Jan. 23 (Bloomberg) -- Options to protect against losses in Indian stocks fell to the lowest level since October amid expectation the central bank will keep interest rates unchanged and as the rupee strengthened.
India VIX, a gauge of options prices in the S&P CNX Nifty Index, was 22.64 at 12:15 p.m. in Mumbai, near the lowest since Oct. 28, data compiled by Bloomberg show. VIX soared 64 percent last year, its biggest annual gain since 2008 when the Nifty had its largest-ever yearly decline.
Indian equities are set for their best January since 2001 amid signs Europe will contain its debt crisis and expectation the central bank will ease its monetary policy to spur growth. The Reserve Bank of India, which raised borrowing costs seven times last year to tame the fastest inflation among so-called BRIC nations, will keep its benchmark rate at 8.5 percent at a review tomorrow, all 20 economists said in a Bloomberg survey.

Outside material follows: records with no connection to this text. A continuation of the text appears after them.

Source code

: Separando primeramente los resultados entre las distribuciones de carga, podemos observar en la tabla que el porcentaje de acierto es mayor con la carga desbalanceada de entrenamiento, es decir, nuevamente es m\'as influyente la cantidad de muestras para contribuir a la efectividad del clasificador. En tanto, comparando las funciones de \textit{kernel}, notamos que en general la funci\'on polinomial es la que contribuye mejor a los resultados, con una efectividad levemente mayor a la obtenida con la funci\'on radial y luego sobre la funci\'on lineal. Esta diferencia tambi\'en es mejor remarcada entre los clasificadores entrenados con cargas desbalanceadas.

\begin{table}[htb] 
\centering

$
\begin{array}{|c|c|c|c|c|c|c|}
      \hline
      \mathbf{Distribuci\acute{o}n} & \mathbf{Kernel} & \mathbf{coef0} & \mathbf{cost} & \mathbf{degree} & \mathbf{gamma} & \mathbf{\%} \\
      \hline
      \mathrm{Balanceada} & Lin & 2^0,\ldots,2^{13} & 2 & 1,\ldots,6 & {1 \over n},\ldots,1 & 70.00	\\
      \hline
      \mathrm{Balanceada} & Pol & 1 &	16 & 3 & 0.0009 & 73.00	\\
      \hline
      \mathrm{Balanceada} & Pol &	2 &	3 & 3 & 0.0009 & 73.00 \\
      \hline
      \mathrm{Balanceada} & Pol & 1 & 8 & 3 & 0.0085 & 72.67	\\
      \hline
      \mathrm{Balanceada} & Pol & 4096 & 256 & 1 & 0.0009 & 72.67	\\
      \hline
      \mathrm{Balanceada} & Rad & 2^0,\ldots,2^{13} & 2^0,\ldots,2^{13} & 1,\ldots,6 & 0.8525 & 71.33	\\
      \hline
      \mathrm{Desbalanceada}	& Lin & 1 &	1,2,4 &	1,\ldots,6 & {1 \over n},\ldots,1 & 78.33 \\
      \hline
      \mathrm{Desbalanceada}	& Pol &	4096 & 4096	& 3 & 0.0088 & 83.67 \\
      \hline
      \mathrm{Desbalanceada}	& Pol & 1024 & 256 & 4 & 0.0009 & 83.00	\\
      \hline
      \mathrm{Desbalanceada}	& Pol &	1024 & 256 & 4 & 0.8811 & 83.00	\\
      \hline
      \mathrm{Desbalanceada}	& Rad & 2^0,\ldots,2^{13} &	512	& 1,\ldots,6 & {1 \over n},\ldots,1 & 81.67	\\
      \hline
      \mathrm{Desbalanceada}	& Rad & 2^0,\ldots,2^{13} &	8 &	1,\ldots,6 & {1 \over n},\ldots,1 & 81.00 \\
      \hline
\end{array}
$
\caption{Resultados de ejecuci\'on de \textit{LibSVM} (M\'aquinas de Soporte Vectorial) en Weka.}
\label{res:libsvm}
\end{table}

“Risk perception has declined sharply and share prices are getting comfortable,” Ashish Chaturmohta, vice president of derivatives at IIFL Private Wealth, said by phone in Mumbai today. “Expectation of a rate pause, and a rising rupee is giving investors confidence.”
India’s rupee strengthened on speculation international investors will quicken purchases of the nation’s assets as inflation slows. The currency gained 0.2 percent to 50.24 per dollar as of 10:01 a.m. It rose 2.4 percent last week, the most since the five-day period ended Oct. 28.
Foreign investors raised holdings of domestic debt by $3.2 billion this month to $29.3 billion as of Jan. 19, exchange data show, and investments in stocks this year reached $1.2 billion. Inflation slowed to 7.47 percent in December from 9.11 percent the previous month, government data show.
Offshore funds pulled out $512 million from local equities in 2011, fueling the 25 percent drop in the BSE India Sensitive Index and making the rupee that made it Asia’s worst performer.